Crockett & Jones is a shoe manufacturing company, established in 1879 by Charles Jones and Sir James Crockett in Northampton, England. They were able to establish the company with a grant from the Thomas White Trust. It specialises in the manufacture of Goodyear-welted footwear. It is currently being run by the great grandson of its co-founder, Charles Jones.  Crockett & Jones produces both men's and women's footwear with three collections offered for men (Hand Grade Collection, Main Collection and Shell Cordovan Collection) and a limited range of boots and low heeled shoes produced for women.

History

Northampton is traditionally known for its shoe-making skills, one reason for setting up the factory there in 1879. At the start of operations they produced men’s boots. In the 1890s the second generation of  Harry Crockett and Frank Jones began to modernise with more advanced machinery, particularly equipment produced by Charles Goodyear. It produced shoes at a faster rate with lighter manual work.

In 1897, Crockett and Jones expanded the company into a larger factory and purchased the facility, which is still in use by the company.

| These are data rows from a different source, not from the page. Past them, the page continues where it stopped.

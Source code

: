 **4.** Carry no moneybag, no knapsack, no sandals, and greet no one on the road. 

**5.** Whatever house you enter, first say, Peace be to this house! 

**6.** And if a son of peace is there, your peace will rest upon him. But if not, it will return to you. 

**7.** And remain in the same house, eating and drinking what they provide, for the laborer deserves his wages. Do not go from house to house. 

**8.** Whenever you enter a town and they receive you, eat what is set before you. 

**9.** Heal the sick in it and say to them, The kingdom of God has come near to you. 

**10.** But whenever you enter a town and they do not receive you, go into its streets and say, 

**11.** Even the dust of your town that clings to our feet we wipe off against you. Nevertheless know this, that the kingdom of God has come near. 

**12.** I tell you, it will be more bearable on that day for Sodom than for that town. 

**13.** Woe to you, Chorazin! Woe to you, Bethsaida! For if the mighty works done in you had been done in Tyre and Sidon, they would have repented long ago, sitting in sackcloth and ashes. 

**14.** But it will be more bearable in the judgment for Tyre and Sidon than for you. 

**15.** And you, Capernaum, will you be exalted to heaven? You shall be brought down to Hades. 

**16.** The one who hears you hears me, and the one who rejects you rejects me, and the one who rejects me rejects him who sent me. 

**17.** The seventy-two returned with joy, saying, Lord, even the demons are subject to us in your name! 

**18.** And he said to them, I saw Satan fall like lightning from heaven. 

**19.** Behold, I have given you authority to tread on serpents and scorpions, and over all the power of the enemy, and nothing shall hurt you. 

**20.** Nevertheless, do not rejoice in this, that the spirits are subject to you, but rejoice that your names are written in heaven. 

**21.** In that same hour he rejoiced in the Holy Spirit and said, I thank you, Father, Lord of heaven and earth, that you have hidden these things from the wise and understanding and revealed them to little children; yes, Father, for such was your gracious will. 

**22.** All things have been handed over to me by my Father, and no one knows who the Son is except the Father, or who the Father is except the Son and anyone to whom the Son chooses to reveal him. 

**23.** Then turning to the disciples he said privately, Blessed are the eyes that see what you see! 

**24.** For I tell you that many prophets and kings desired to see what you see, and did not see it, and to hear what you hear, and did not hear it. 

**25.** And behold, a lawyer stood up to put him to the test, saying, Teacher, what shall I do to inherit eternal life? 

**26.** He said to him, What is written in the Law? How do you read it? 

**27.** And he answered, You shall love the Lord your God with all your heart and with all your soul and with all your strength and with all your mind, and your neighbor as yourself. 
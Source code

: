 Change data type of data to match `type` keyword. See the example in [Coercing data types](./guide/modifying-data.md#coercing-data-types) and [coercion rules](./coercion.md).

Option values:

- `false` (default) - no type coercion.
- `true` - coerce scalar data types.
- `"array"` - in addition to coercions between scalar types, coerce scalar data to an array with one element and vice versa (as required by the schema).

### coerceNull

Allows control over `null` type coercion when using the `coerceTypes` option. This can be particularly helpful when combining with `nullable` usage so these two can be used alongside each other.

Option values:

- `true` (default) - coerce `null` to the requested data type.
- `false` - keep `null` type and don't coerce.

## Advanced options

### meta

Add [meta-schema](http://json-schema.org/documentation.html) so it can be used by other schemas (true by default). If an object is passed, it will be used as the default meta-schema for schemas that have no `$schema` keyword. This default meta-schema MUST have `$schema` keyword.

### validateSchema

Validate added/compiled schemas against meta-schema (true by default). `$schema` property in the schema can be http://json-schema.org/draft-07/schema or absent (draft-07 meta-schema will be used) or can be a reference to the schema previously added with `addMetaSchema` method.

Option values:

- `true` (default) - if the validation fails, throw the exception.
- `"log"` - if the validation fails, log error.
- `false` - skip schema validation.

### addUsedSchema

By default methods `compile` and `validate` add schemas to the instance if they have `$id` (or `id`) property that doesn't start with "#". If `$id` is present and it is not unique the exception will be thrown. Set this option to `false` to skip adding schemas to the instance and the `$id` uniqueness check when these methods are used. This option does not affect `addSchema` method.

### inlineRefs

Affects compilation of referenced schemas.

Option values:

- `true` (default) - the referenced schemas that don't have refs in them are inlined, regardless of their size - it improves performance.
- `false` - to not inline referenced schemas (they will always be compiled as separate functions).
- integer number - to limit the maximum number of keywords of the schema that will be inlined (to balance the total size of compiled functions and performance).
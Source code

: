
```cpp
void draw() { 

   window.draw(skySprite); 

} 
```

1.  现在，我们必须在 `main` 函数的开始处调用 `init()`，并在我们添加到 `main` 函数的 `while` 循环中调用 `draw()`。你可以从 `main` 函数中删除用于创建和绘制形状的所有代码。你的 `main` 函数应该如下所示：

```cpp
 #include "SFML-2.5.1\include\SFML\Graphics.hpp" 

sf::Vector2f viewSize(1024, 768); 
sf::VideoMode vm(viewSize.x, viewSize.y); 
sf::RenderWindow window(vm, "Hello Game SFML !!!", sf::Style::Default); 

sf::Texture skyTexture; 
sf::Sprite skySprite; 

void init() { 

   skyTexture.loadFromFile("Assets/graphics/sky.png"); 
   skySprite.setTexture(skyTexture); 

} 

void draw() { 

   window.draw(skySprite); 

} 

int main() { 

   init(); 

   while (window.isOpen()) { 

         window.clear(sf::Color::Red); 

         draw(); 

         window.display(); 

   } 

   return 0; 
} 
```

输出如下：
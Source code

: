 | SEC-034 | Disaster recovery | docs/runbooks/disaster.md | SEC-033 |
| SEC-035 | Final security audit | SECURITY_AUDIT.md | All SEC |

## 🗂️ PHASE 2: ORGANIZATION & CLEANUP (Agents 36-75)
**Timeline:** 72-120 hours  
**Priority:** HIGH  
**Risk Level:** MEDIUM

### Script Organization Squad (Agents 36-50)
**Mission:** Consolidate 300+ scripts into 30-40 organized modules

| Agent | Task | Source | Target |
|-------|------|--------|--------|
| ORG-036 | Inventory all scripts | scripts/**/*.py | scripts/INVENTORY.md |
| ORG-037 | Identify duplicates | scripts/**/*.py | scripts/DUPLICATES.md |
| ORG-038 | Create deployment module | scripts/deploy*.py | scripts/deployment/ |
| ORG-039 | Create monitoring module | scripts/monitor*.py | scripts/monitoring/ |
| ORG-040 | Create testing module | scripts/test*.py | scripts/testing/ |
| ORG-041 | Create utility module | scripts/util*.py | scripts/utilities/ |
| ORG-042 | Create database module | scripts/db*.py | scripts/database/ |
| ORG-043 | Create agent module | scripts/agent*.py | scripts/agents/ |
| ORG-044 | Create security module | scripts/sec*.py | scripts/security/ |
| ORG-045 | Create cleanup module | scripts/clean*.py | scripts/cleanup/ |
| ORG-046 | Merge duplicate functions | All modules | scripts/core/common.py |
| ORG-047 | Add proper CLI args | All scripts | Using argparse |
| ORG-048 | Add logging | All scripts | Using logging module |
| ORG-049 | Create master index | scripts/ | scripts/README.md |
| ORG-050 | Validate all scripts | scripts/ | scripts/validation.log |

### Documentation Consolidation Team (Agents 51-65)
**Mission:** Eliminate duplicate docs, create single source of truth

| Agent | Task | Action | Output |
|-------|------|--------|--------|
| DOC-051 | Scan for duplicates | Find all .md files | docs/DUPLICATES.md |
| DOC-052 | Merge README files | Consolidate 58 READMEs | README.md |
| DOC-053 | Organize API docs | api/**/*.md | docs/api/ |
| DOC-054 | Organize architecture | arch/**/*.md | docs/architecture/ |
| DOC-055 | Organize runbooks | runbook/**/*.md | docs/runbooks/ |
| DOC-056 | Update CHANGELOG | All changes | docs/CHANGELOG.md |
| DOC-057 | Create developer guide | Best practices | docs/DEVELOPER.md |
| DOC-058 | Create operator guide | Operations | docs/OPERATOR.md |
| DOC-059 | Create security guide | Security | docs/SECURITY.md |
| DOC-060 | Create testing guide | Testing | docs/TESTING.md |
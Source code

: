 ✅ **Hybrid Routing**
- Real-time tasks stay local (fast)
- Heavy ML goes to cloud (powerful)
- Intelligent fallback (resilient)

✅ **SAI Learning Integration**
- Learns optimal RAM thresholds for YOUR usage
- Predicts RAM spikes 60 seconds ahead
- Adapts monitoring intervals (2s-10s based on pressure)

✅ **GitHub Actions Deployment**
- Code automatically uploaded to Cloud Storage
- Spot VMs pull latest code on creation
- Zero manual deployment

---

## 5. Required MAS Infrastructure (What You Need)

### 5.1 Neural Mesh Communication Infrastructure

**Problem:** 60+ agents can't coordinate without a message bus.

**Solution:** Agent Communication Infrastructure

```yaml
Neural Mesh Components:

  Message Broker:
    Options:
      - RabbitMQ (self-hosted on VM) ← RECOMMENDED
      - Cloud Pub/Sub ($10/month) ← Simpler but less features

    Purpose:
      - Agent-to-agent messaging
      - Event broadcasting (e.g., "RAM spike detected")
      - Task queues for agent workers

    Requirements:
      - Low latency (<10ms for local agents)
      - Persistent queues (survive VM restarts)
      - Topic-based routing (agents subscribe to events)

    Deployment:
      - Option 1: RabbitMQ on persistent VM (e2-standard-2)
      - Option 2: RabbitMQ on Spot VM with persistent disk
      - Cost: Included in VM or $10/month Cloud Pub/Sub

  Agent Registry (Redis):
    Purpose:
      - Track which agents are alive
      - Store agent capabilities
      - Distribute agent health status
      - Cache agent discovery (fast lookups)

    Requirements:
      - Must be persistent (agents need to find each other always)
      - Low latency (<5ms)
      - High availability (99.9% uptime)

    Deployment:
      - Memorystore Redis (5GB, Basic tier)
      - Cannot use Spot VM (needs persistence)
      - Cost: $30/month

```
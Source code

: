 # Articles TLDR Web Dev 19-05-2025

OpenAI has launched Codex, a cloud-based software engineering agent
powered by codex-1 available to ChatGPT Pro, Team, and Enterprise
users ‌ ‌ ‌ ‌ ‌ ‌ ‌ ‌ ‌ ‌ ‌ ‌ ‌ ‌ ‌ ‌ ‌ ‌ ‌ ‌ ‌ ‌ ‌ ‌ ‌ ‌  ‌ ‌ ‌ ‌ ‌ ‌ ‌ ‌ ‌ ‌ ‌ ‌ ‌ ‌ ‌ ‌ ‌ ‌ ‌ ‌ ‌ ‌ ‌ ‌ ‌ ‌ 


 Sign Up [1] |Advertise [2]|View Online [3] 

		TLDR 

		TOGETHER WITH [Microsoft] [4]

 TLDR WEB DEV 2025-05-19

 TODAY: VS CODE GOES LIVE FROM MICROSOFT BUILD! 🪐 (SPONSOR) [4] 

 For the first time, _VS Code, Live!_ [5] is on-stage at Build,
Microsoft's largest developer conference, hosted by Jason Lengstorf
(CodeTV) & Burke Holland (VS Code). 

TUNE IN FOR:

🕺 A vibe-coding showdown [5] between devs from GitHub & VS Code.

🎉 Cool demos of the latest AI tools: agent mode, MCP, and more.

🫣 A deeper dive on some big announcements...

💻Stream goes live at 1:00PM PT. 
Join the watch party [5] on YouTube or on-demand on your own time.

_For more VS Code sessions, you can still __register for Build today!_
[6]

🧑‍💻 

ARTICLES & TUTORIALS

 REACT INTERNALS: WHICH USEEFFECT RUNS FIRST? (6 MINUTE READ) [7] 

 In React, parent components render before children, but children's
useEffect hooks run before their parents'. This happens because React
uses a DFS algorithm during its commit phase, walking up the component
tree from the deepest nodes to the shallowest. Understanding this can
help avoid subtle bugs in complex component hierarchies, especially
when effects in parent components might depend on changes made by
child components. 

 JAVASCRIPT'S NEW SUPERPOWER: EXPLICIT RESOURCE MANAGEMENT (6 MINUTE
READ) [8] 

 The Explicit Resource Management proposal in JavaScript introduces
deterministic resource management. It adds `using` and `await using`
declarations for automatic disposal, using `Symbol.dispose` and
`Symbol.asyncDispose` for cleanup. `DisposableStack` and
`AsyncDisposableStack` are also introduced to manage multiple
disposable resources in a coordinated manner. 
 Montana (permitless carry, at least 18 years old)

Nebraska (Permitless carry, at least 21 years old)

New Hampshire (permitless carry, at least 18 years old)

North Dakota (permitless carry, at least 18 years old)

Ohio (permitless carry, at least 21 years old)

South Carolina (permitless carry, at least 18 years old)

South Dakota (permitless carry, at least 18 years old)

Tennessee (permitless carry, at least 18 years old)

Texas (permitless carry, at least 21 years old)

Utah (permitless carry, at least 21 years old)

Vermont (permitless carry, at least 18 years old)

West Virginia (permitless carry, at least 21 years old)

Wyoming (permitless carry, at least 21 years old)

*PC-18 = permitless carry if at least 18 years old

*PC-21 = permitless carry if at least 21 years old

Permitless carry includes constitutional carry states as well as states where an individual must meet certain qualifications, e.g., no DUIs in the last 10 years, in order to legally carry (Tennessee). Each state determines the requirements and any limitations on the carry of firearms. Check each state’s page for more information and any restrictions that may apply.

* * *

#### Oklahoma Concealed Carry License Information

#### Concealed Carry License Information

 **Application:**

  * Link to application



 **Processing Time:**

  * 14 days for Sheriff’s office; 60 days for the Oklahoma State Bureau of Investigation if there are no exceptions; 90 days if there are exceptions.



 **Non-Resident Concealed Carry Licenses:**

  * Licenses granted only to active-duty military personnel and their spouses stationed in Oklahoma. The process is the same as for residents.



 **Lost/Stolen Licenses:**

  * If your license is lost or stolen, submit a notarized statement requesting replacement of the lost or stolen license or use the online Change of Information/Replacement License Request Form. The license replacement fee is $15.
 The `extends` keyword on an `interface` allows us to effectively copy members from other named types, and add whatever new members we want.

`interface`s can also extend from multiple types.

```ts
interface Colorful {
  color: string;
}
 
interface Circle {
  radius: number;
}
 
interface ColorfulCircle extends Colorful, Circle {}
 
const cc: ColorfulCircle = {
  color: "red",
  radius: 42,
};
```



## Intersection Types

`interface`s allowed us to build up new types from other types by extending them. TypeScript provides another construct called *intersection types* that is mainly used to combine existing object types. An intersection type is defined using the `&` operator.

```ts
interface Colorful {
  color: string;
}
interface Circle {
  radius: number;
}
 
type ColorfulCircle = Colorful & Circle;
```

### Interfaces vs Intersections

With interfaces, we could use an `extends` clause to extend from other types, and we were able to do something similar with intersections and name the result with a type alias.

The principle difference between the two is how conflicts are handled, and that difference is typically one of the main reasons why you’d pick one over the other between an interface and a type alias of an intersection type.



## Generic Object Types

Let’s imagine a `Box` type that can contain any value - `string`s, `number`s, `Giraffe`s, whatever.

In the 1910s the company began exporting a large part of their production to Australia, Argentina, South Africa, USA and the far east though the UK still remained its principal market.

In the 1930s with the third generation of the founders and still a family business, production reached 15,000 pairs of shoes each week. The majority of these were women’s boots and shoes. They also supplied the 1940s war effort producing over a million pairs of officers' boots. The company stopped production of their usual footwear during this time.

The company has continued to evolve and absorb the changes necessary to make it competitive, but still maintaining a high quality product. This is where all operations for the company take place, including production, design and development.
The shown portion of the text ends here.